A related approach, costing USD420,000 (RM1,980,423) to USD475,000 (RM2,239,764), is offering hope to patients with lethal blood cancers.

Meanwhile, cells fixed by gene therapy can slow, even stop, the progression of intractable diseases like sickle cell or beta thalassaemia – for the extraordinary price of USD2.1 million (RM9.9 million) to USD4.25mil (RM20.04mil) each.

This is the future of medicine, experts agree.

But the cost of this new class of medical treatment is raising alarm about availability and affordability, even as its potential grows.

It’s time to reimagine our payment models, they say.

“Cell and gene therapies have the possibility to transform thousands of lives, but only if we ensure sustainable access to them for all patients,” say Sarah Emond, president of the Institute for Clinical and Economic Review (ICER), a Boston-based non-profit in the US that assesses the value of medicines.

The prices aren’t yet unmanageable, because so few people are currently treated.

Patients must travel to designated treatment centres around the US, and too few are referred by community physicians.

But demand should increase as more treatments are introduced that serve a wider population.

Most health insurers in the US aren’t set up to support one-time personal therapies that deliver long-term benefits at unprecedented prices.
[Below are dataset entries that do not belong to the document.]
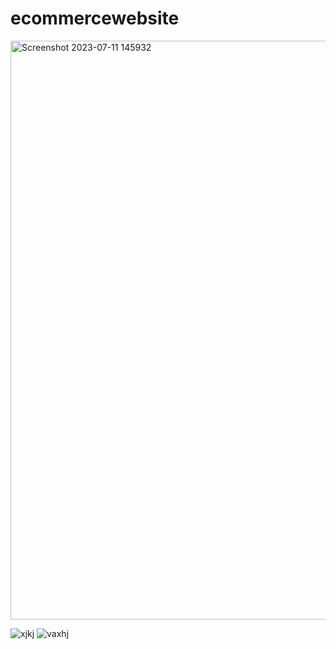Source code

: # ecommercewebsite
<img width="926" alt="Screenshot 2023-07-11 145932" src="https://github.com/ABHIISHEKLL/ecommercewebsite/assets/138325486/9e8109fb-4151-419d-8c0d-97595704f0f4">


![xjkj](https://github.com/ABHIISHEKLL/ecommercewebsite/assets/138325486/f3893f6b-385f-4020-ac68-0a0e2af58a2f)
![vaxhj](https://github.com/ABHIISHEKLL/ecommercewebsite/assets/138325486/5ea2f108-4981-44d9-a90b-07c26055a970)
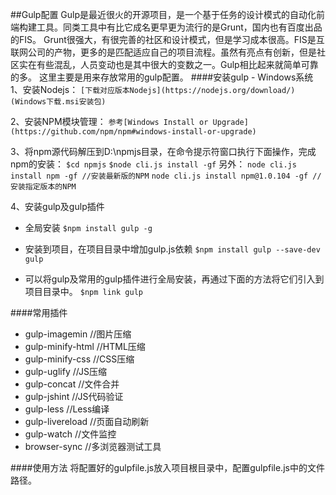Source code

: ##Gulp配置
Gulp是最近很火的开源项目，是一个基于任务的设计模式的自动化前端构建工具。同类工具中有比它成名更早更为流行的是Grunt，国内也有百度出品的FIS。
Grunt很强大，有很完善的社区和设计模式，但是学习成本很高。FIS是互联网公司的产物，更多的是匹配适应自己的项目流程。虽然有亮点有创新，但是社区实在有些混乱，人员变动也是其中很大的变数之一。Gulp相比起来就简单可靠的多。
这里主要是用来存放常用的gulp配置。
####安装gulp - Windows系统
1、安装Nodejs：
`[下载对应版本Nodejs](https://nodejs.org/download/)(Windows下载.msi安装包)`

2、安装NPM模块管理：
`参考[Windows Install or Upgrade](https://github.com/npm/npm#windows-install-or-upgrade)`

3、将npm源代码解压到D:\npmjs目录，在命令提示符窗口执行下面操作，完成npm的安装：
`$cd npmjs`
`$node cli.js install -gf`
 另外：
`node cli.js install npm -gf //安装最新版的NPM`
`node cli.js install npm@1.0.104 -gf //安装指定版本的NPM`

4、安装gulp及gulp插件
+ 全局安装
`$npm install gulp -g`

+ 安装到项目，在项目目录中增加gulp.js依赖
`$npm install gulp --save-dev gulp`

+ 可以将gulp及常用的gulp插件进行全局安装，再通过下面的方法将它们引入到项目目录中。
`$npm link gulp`

####常用插件
+ gulp-imagemin //图片压缩
+ gulp-minify-html //HTML压缩
+ gulp-minify-css //CSS压缩
+ gulp-uglify //JS压缩
+ gulp-concat //文件合并
+ gulp-jshint //JS代码验证
+ gulp-less //Less编译
+ gulp-livereload //页面自动刷新
+ gulp-watch //文件监控
+ browser-sync //多浏览器测试工具

####使用方法
将配置好的gulpfile.js放入项目根目录中，配置gulpfile.js中的文件路径。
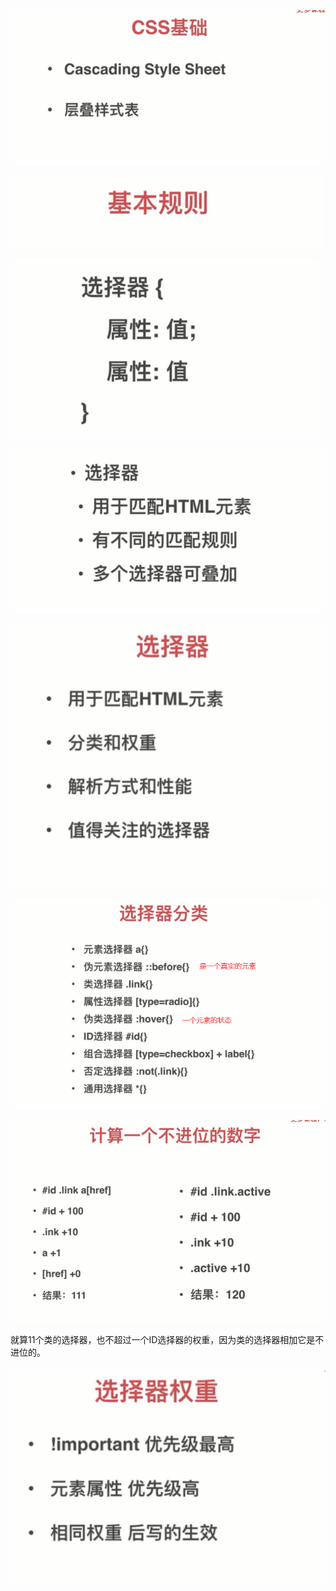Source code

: ![](image/1648107622486.png)

![](image/1648107633617.png)

![](image/1648107639217.png)

![](image/1648107655274.png)

![](image/1648107683805.png)

![](image/1648107780867.png)

![](image/1648107815087.png)

就算11个类的选择器，也不超过一个ID选择器的权重，因为类的选择器相加它是不进位的。

![](image/1648107913043.png)
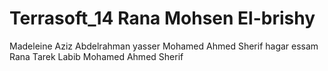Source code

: Terrasoft_14 Rana Mohsen El-brishy
============

Madeleine Aziz
Abdelrahman yasser
Mohamed Ahmed Sherif
hagar essam
Rana Tarek Labib
Mohamed Ahmed Sherif

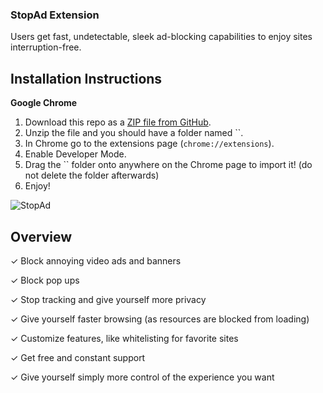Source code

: ### StopAd Extension
Users get fast, undetectable, sleek ad-blocking capabilities to enjoy sites interruption-free. 

## Installation Instructions
**Google Chrome**
1. Download this repo as a [ZIP file from GitHub]().
2. Unzip the file and you should have a folder named ``.
3. In Chrome go to the extensions page (`chrome://extensions`).
4. Enable Developer Mode.
5. Drag the `` folder onto anywhere on the Chrome page to import it! (do not delete the folder afterwards)
6. Enjoy!

![StopAd](https://user-images.githubusercontent.com/51057557/130297465-3f0c3f8a-d7a1-467b-bec0-10baef89ed07.gif)

## Overview

✓ Block annoying video ads and banners

✓ Block pop ups

✓ Stop tracking and give yourself more privacy

✓ Give yourself faster browsing (as resources are blocked from loading)

✓ Customize features, like whitelisting for favorite sites

✓ Get free and constant support

✓ Give yourself simply more control of the experience you want
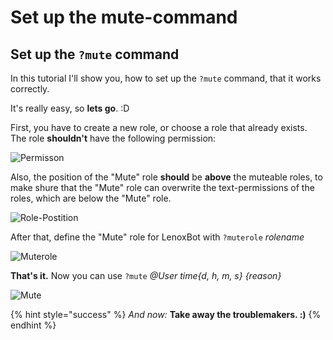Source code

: # Set up the mute-command

## Set up the `?mute` command

In this tutorial I'll show you, how to set up the `?mute` command, that it works correctly.

It's really easy, so **lets go**. :D

First, you have to create a new role, or choose a role that already exists. The role **shouldn't** have the following permission:

![Permisson](https://i.imgur.com/Nr0TfQk.png)

Also, the position of the "Mute" role **should** be **above** the muteable roles, to make shure that the "Mute" role can overwrite the text-permissions of the roles, which are below the "Mute" role.

![Role-Postition](https://i.imgur.com/yBvWJ5N.png)

After that, define the "Mute" role for LenoxBot with `?muterole` _rolename_

![Muterole](https://i.imgur.com/dJ0wFZS.png)

**That's it.** Now you can use `?mute` _@User time{d, h, m, s} {reason}_

![Mute](https://i.imgur.com/mHJdqrR.png)

{% hint style="success" %}
 _And now:_ **Take away the troublemakers. :\)**
{% endhint %}



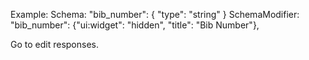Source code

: Example:
Schema:
"bib_number": {
    "type": "string"
}
SchemaModifier:
"bib_number": {"ui:widget": "hidden", "title": "Bib Number"},

Go to edit responses.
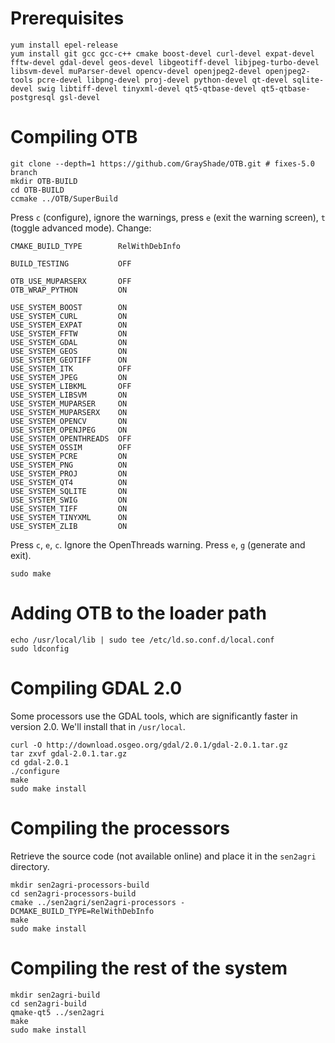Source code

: # Prerequisites

    yum install epel-release
    yum install git gcc gcc-c++ cmake boost-devel curl-devel expat-devel fftw-devel gdal-devel geos-devel libgeotiff-devel libjpeg-turbo-devel libsvm-devel muParser-devel opencv-devel openjpeg2-devel openjpeg2-tools pcre-devel libpng-devel proj-devel python-devel qt-devel sqlite-devel swig libtiff-devel tinyxml-devel qt5-qtbase-devel qt5-qtbase-postgresql gsl-devel

# Compiling OTB

    git clone --depth=1 https://github.com/GrayShade/OTB.git # fixes-5.0 branch
    mkdir OTB-BUILD
    cd OTB-BUILD
    ccmake ../OTB/SuperBuild

Press `c` (configure), ignore the warnings, press `e` (exit the warning screen), `t` (toggle advanced mode). Change:

    CMAKE_BUILD_TYPE        RelWithDebInfo

    BUILD_TESTING           OFF

    OTB_USE_MUPARSERX       OFF
    OTB_WRAP_PYTHON         ON

    USE_SYSTEM_BOOST        ON
    USE_SYSTEM_CURL         ON
    USE_SYSTEM_EXPAT        ON
    USE_SYSTEM_FFTW         ON
    USE_SYSTEM_GDAL         ON
    USE_SYSTEM_GEOS         ON
    USE_SYSTEM_GEOTIFF      ON
    USE_SYSTEM_ITK          OFF
    USE_SYSTEM_JPEG         ON
    USE_SYSTEM_LIBKML       OFF
    USE_SYSTEM_LIBSVM       ON
    USE_SYSTEM_MUPARSER     ON
    USE_SYSTEM_MUPARSERX    ON
    USE_SYSTEM_OPENCV       ON
    USE_SYSTEM_OPENJPEG     ON
    USE_SYSTEM_OPENTHREADS  OFF
    USE_SYSTEM_OSSIM        OFF
    USE_SYSTEM_PCRE         ON
    USE_SYSTEM_PNG          ON
    USE_SYSTEM_PROJ         ON
    USE_SYSTEM_QT4          ON
    USE_SYSTEM_SQLITE       ON
    USE_SYSTEM_SWIG         ON
    USE_SYSTEM_TIFF         ON
    USE_SYSTEM_TINYXML      ON
    USE_SYSTEM_ZLIB         ON

Press `c`, `e`, `c`. Ignore the OpenThreads warning. Press `e`, `g` (generate and exit).

    sudo make

# Adding OTB to the loader path

    echo /usr/local/lib | sudo tee /etc/ld.so.conf.d/local.conf
    sudo ldconfig

# Compiling GDAL 2.0

Some processors use the GDAL tools, which are significantly faster in version 2.0. We'll install that in `/usr/local`.

    curl -O http://download.osgeo.org/gdal/2.0.1/gdal-2.0.1.tar.gz
    tar zxvf gdal-2.0.1.tar.gz
    cd gdal-2.0.1
    ./configure
    make
    sudo make install

# Compiling the processors

Retrieve the source code (not available online) and place it in the `sen2agri` directory.

    mkdir sen2agri-processors-build
    cd sen2agri-processors-build
    cmake ../sen2agri/sen2agri-processors -DCMAKE_BUILD_TYPE=RelWithDebInfo
    make
    sudo make install

# Compiling the rest of the system

    mkdir sen2agri-build
    cd sen2agri-build
    qmake-qt5 ../sen2agri
    make
    sudo make install

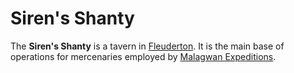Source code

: # Siren's Shanty

The **Siren's Shanty** is a tavern in [Fleuderton](fleuderton.md). It is the main base of operations for mercenaries employed by [Malagwan Expeditions](../../../../ch-2-people-of-mote/organizations/malagwan-expeditions/malagwan-expeditions.md).
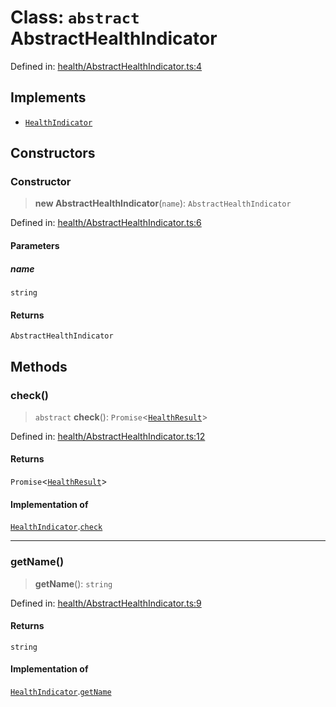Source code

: # Class: `abstract` AbstractHealthIndicator

Defined in: [health/AbstractHealthIndicator.ts:4](https://github.com/actuatorjs/actuatorjs/blob/f0209262f8c8f84a7a32273f89c4339c3ebcee84/src/health/AbstractHealthIndicator.ts#L4)

## Implements

- [`HealthIndicator`](../interfaces/HealthIndicator.md)

## Constructors

### Constructor

> **new AbstractHealthIndicator**(`name`): `AbstractHealthIndicator`

Defined in: [health/AbstractHealthIndicator.ts:6](https://github.com/actuatorjs/actuatorjs/blob/f0209262f8c8f84a7a32273f89c4339c3ebcee84/src/health/AbstractHealthIndicator.ts#L6)

#### Parameters

##### name

`string`

#### Returns

`AbstractHealthIndicator`

## Methods

### check()

> `abstract` **check**(): `Promise`\<[`HealthResult`](../interfaces/HealthResult.md)\>

Defined in: [health/AbstractHealthIndicator.ts:12](https://github.com/actuatorjs/actuatorjs/blob/f0209262f8c8f84a7a32273f89c4339c3ebcee84/src/health/AbstractHealthIndicator.ts#L12)

#### Returns

`Promise`\<[`HealthResult`](../interfaces/HealthResult.md)\>

#### Implementation of

[`HealthIndicator`](../interfaces/HealthIndicator.md).[`check`](../interfaces/HealthIndicator.md#check)

***

### getName()

> **getName**(): `string`

Defined in: [health/AbstractHealthIndicator.ts:9](https://github.com/actuatorjs/actuatorjs/blob/f0209262f8c8f84a7a32273f89c4339c3ebcee84/src/health/AbstractHealthIndicator.ts#L9)

#### Returns

`string`

#### Implementation of

[`HealthIndicator`](../interfaces/HealthIndicator.md).[`getName`](../interfaces/HealthIndicator.md#getname)
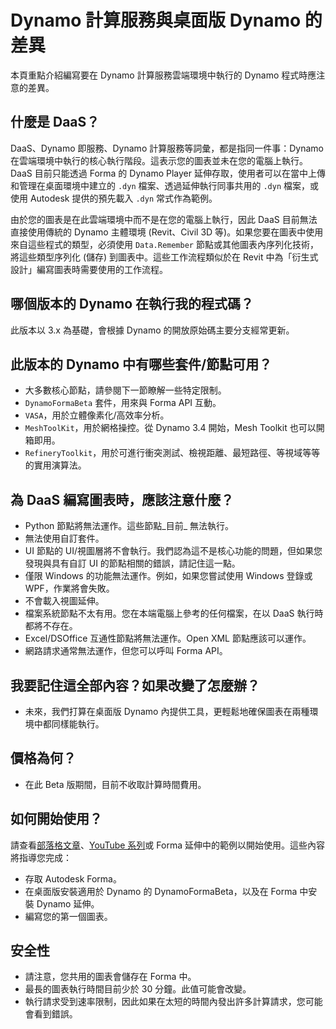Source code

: # Dynamo 計算服務與桌面版 Dynamo 的差異

本頁重點介紹編寫要在 Dynamo 計算服務雲端環境中執行的 Dynamo 程式時應注意的差異。

## 什麼是 DaaS？

DaaS、Dynamo 即服務、Dynamo 計算服務等詞彙，都是指同一件事：Dynamo 在雲端環境中執行的核心執行階段。這表示您的圖表並未在您的電腦上執行。DaaS 目前只能透過 Forma 的 Dynamo Player 延伸存取，使用者可以在當中上傳和管理在桌面環境中建立的 `.dyn` 檔案、透過延伸執行同事共用的 `.dyn` 檔案，或使用 Autodesk 提供的預先載入 `.dyn` 常式作為範例。

由於您的圖表是在此雲端環境中而不是在您的電腦上執行，因此 DaaS 目前無法直接使用傳統的 Dynamo 主體環境 (Revit、Civil 3D 等)。如果您要在圖表中使用來自這些程式的類型，必須使用 `Data.Remember` 節點或其他圖表內序列化技術，將這些類型序列化 (儲存) 到圖表中。這些工作流程類似於在 Revit 中為「衍生式設計」編寫圖表時需要使用的工作流程。

## 哪個版本的 Dynamo 在執行我的程式碼？

此版本以 3.x 為基礎，會根據 Dynamo 的開放原始碼主要分支經常更新。

## 此版本的 Dynamo 中有哪些套件/節點可用？

* 大多數核心節點，請參閱下一節瞭解一些特定限制。
* `DynamoFormaBeta` 套件，用來與 Forma API 互動。
* `VASA`，用於立體像素化/高效率分析。
* `MeshToolKit`，用於網格操控。從 Dynamo 3.4 開始，Mesh Toolkit 也可以開箱即用。
* `RefineryToolkit`，用於可進行衝突測試、檢視距離、最短路徑、等視域等等的實用演算法。

## 為 DaaS 編寫圖表時，應該注意什麼？

* Python 節點將無法運作。這些節點_目前_ 無法執行。
* 無法使用自訂套件。
* UI 節點的 UI/視圖層將不會執行。我們認為這不是核心功能的問題，但如果您發現與具有自訂 UI 的節點相關的錯誤，請記住這一點。
* 僅限 Windows 的功能無法運作。例如，如果您嘗試使用 Windows 登錄或 WPF，作業將會失敗。
* 不會載入視圖延伸。
* 檔案系統節點不太有用。您在本端電腦上參考的任何檔案，在以 DaaS 執行時都將不存在。
* Excel/DSOffice 互通性節點將無法運作。Open XML 節點應該可以運作。
* 網路請求通常無法運作，但您可以呼叫 Forma API。

## 我要記住這全部內容？如果改變了怎麼辦？

* 未來，我們打算在桌面版 Dynamo 內提供工具，更輕鬆地確保圖表在兩種環境中都同樣能執行。

## 價格為何？

* 在此 Beta 版期間，目前不收取計算時間費用。

## 如何開始使用？

請查看[部落格文章](https://dynamobim.org/dynamo-as-a-service-powers-up-dynamo-player-in-forma/)、[YouTube 系列](https://www.youtube.com/playlist?list=PLY-ggSrSwbZqlbQG1i45bpT8clCJp08wD)或 Forma 延伸中的範例以開始使用。這些內容將指導您完成：

* 存取 Autodesk Forma。
* 在桌面版安裝適用於 Dynamo 的 DynamoFormaBeta，以及在 Forma 中安裝 Dynamo 延伸。
* 編寫您的第一個圖表。

## 安全性

* 請注意，您共用的圖表會儲存在 Forma 中。
* 最長的圖表執行時間目前少於 30 分鐘。此值可能會改變。
* 執行請求受到速率限制，因此如果在太短的時間內發出許多計算請求，您可能會看到錯誤。
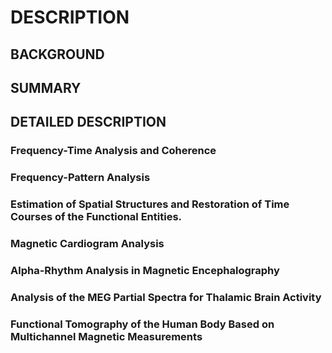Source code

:# DESCRIPTION

## BACKGROUND

## SUMMARY

## DETAILED DESCRIPTION

### Frequency-Time Analysis and Coherence

### Frequency-Pattern Analysis

### Estimation of Spatial Structures and Restoration of Time Courses of the Functional Entities.

### Magnetic Cardiogram Analysis

### Alpha-Rhythm Analysis in Magnetic Encephalography

### Analysis of the MEG Partial Spectra for Thalamic Brain Activity

### Functional Tomography of the Human Body Based on Multichannel Magnetic Measurements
“These are precision medicines,” says Dr David Miklos, chief of the Stanford Bone Marrow and Cell Therapy Program, where hundreds of cancer patients have been treated with chimeric antigen receptor (CAR) T-cell therapies.

“It’s different than buying a pill at the CVS [chain] pharmacy that can work for anybody.”

Changing the genes

It is a triumph decades in the making.

The promise of cell and gene therapies has intrigued scientists for decades, but progress was slow, with many setbacks.

Now, the long research journey has finally paid off, with US Food and Drug Administration (FDA)-approved products entering the clinic.

“The technology to bring it to life has finally caught up with the ideas behind it,” says Stanford assistant professor of medicine Dr Allison Betof Warner, who is conducting the hospital’s melanoma trial.

Cell-based strategies are delivering the most celebrated cancer treatments to emerge in decades.

In the CAR T-cell therapy approach, patients’ immune cells are collected and genetically modified to better fight lymphoma, leukaemia, and most recently, multiple myeloma.

Another different approach enlists tumour-infiltrating lymphocytes (TILs).

These immune cells are harvested from the tumour, fortified in the lab and then returned to the patient.

In clinical trials, about 30% of patients had their incurable melanoma tumours shrink or disappear.

“I’m very happy that it’s here now. ... I’ve been walking the tightrope and I didn’t fall off,” says a Stanford patient, who asks not to be identified.

Gene therapy also uses engineered cells, with genes replaced, deleted or inserted.

On May 1 (2024), Kendric Cromer, a 12-year-old boy from a suburb of Washington DC, became the first person in the world with sickle cell disease to begin a US FDA-approved gene therapy.

Stanford and the University of California, San Francisco (UCSF) will both offer this treatment.

Scientists are now working to expand the therapies’ repertoire to attack solid tumours, autoimmune diseases, ageing, HIV (human immunodeficiency virus) and more.

“It’s just the beginning of a new era,” says biochemist and UCSF Cell Design Institute director Professor Dr Wendell Lim.

“It shows that we can take a living cell and change what it does, so it makes new sorts of decisions and carries out complex actions.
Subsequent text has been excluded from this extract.